━━ DATA FOR THIS TASK
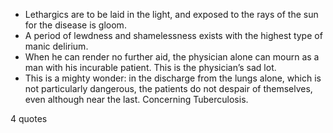  - Lethargics are to be laid in the light, and exposed to the rays of the sun for the disease is gloom.
 - A period of lewdness and shamelessness exists with the highest type of manic delirium.
 - When he can render no further aid, the physician alone can mourn as a man with his incurable patient. This is the physician’s sad lot.
 - This is a mighty wonder: in the discharge from the lungs alone, which is not particularly dangerous, the patients do not despair of themselves, even although near the last. Concerning Tuberculosis.

4 quotes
━━━━
## TASK BRIEF
If a record above contains a picture, leave the picture out and transcribe everything else exactly.

## WRITTEN RESPONSE
  - Lethargics are to be laid in the light, and exposed to the rays of the sun for the disease is gloom.
 - A period of lewdness and shamelessness exists with the highest type of manic delirium.
 - When he can render no further aid, the physician alone can mourn as a man with his incurable patient. This is the physician’s sad lot.
 - This is a mighty wonder: in the discharge from the lungs alone, which is not particularly dangerous, the patients do not despair of themselves, even although near the last. Concerning Tuberculosis.

4 quotes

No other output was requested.